Yet another Kubernetes DNS latency story

How introducing Kubernetes node local DNS cache increased our latency towards our upstream resolver.

Andreas Strikos
Beat Engineering Blog

--

In previous Beat articles we talked about the importance of DNS in our Kubernetes clusters and how we managed to scale through different techniques. We also mentioned that one of the upcoming versions of Kubernetes would provide the ultimate way to handle our DNS problems and give us some peace of mind while working on other parts. At Beat, we use kops to provision and maintain our cluster so we opted on waiting until kops would support it. The time arrived and kops released the long awaited feature of NodeLocal DNSCache back in August, so we didn’t lose the chance to be one the first to try it out.

What is NodeLocal DNSCache

According to the Kubernetes documentation Node Local DNS Cache:

“improves Cluster DNS performance by running a DNS caching agent on cluster nodes as a DaemonSet.”

The DNS caching agent is yet another coreDNS binary that runs in all machines. Through some additional iptables rules the DNS requests of all individual pods of the cluster will get redirected to the local node coreDNS pod that is part of the node local DNS cache daemonset.
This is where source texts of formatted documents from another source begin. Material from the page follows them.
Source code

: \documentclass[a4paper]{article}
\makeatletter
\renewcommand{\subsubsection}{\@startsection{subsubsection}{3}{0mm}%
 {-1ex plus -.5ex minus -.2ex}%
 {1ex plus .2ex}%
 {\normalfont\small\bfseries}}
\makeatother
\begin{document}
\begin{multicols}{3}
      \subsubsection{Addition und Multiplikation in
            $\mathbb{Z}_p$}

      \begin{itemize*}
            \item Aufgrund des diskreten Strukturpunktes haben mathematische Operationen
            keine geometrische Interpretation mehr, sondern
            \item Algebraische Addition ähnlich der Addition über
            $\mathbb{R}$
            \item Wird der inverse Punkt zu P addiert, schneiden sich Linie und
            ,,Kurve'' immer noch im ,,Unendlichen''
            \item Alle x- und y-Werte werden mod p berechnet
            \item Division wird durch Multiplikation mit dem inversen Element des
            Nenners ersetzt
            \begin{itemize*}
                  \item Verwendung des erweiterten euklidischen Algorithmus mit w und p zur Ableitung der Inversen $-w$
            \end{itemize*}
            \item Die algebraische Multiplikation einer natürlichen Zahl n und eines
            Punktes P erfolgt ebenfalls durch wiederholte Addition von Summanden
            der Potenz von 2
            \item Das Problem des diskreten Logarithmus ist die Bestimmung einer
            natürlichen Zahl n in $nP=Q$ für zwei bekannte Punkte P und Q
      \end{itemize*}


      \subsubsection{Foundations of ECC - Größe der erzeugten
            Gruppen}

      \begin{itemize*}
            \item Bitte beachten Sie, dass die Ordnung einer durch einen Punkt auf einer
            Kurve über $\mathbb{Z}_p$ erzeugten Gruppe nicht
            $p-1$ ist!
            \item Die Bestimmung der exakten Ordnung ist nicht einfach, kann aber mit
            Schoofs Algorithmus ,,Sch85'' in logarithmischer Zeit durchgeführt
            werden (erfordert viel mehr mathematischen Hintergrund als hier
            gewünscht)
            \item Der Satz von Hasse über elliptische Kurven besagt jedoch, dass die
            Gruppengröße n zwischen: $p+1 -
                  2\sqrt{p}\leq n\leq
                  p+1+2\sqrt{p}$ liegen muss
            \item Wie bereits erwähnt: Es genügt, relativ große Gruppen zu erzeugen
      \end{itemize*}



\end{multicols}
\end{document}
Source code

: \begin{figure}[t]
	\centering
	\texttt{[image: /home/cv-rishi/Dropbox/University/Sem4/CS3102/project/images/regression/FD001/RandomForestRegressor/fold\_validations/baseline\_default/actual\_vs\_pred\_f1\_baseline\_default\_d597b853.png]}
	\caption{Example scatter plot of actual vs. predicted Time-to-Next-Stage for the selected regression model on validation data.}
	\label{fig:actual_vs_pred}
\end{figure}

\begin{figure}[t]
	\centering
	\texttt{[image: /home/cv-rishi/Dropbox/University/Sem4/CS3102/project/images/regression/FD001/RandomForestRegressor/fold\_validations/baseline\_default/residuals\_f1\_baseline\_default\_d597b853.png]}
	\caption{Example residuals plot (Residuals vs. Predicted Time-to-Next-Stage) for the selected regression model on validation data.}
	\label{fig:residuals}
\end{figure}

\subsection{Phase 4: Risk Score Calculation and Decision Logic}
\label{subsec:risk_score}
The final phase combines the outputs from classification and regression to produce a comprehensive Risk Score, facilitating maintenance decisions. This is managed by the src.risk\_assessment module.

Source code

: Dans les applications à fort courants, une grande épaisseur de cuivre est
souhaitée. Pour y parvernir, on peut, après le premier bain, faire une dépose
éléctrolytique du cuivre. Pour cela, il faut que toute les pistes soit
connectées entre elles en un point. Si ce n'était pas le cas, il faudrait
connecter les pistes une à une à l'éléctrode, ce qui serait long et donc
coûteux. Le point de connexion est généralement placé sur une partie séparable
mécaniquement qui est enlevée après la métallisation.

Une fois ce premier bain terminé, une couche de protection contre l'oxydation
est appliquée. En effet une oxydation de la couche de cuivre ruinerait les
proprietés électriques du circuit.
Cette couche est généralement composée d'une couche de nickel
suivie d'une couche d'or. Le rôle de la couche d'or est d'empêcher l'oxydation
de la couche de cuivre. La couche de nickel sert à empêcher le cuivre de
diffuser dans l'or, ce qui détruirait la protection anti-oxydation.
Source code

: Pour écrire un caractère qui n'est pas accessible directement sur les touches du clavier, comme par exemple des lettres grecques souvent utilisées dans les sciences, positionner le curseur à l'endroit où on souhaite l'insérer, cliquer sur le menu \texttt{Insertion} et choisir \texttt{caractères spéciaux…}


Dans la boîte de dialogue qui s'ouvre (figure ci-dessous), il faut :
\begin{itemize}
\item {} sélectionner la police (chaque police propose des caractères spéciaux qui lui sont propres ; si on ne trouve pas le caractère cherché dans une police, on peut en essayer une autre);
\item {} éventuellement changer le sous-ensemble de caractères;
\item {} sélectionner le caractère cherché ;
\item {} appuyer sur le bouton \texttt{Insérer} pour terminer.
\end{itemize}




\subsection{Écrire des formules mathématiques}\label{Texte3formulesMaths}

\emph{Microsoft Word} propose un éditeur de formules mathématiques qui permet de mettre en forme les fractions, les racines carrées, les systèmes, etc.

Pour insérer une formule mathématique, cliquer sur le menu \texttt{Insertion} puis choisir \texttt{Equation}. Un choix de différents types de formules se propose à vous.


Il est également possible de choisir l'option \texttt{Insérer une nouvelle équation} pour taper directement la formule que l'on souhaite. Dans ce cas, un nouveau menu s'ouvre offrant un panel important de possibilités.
That makes the migration to the new setup smooth as there is no need for additional changes in the existing pods.

A sample configuration of a coreDNS daemon in a single Kubernetes nodes is:

CoreDNS configuration deployed as daemonset in every Kubernetes node.

The “force_tcp” flag inside each zone’s configuration will force the local coreDNS to reach the upstream server of each zone using TCP protocol if it doesn’t have a fresh response in its cache.
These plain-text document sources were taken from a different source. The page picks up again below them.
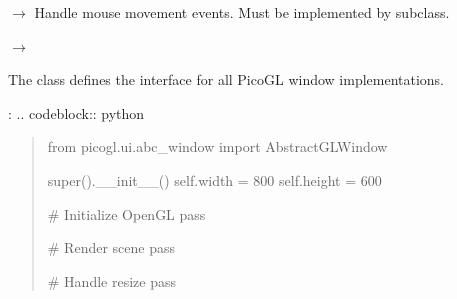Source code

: \documentclass[a4paper,10pt,english,openany,oneside]{sphinxmanual}
\begin{document}
\begin{fulllineitems}
\begin{fulllineitems}
\end{fulllineitems}


\begin{fulllineitems}
\label{\detokenize{api/ui:picogl.ui.abc_window.AbstractGLWindow.mouseMoveEvent}}
\pysigstartsignatures
\pysiglinewithargsret
{}
{\sphinxparamcomma {}}
{{ $\rightarrow$ }}
\pysigstopsignatures
\sphinxAtStartPar
Handle mouse movement events. Must be implemented by subclass.

\end{fulllineitems}


\begin{fulllineitems}
\label{\detokenize{api/ui:picogl.ui.abc_window.AbstractGLWindow.run}}
\pysigstartsignatures
\pysiglinewithargsret
{}
{}
{{ $\rightarrow$ }}
\pysigstopsignatures
\end{fulllineitems}


\end{fulllineitems}


\sphinxAtStartPar
The  class defines the interface for all PicoGL window implementations.

\sphinxAtStartPar
{}:
.. code\sphinxhyphen{}block:: python
\begin{quote}

\sphinxAtStartPar
from picogl.ui.abc\_window import AbstractGLWindow
\begin{description}
\begin{description}
\sphinxAtStartPar
super().\_\_init\_\_()
self.width = 800
self.height = 600

\sphinxAtStartPar
\# Initialize OpenGL
pass

\sphinxAtStartPar
\# Render scene
pass

\sphinxAtStartPar
\# Handle resize
pass

\end{description}

\end{description}
\end{quote}
\end{document}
The overall flow of a DNS request would now be:

DNS request flow inside Kubernetes

Since TCP requires more packets due to its connection-oriented nature, we expected some small increase in the latency of these requests but the advantages seemed to be bigger. The detailed advantages of this new setup are documented nicely in the Kubernetes documentation page. Especially, if you are using a 4.xx kernel version you will find that this new setup helps reduce the conntrack races that are already reported. We had recently moved to 5.xx kernel nodes so we didn’t expect to see any differences there.

If you look closer at the latest part of the configuration though, you will notice an interesting choice of directing all the non Kubernetes related DNS queries through TCP as well. Initially, we were a bit skeptical about this choice but we decided to go with it since that was the default configuration that kops was using.

First Impressions

After we tested the new setup in our testing environments we decided to start enabling the change gradually in our production clusters. After deploying it to one of them the impact to our main coreDNS deployment was immediately visible.

Drop in the latency of CoreDNS requests
Drop in the amount of CoreDNS requests

The latency of the responses decreased dramatically from milliseconds to microseconds; and the same goes for the total number of requests the coreDNS deployment was receiving. Everything seemed to be according to our expectations and the team was very pleased with the results.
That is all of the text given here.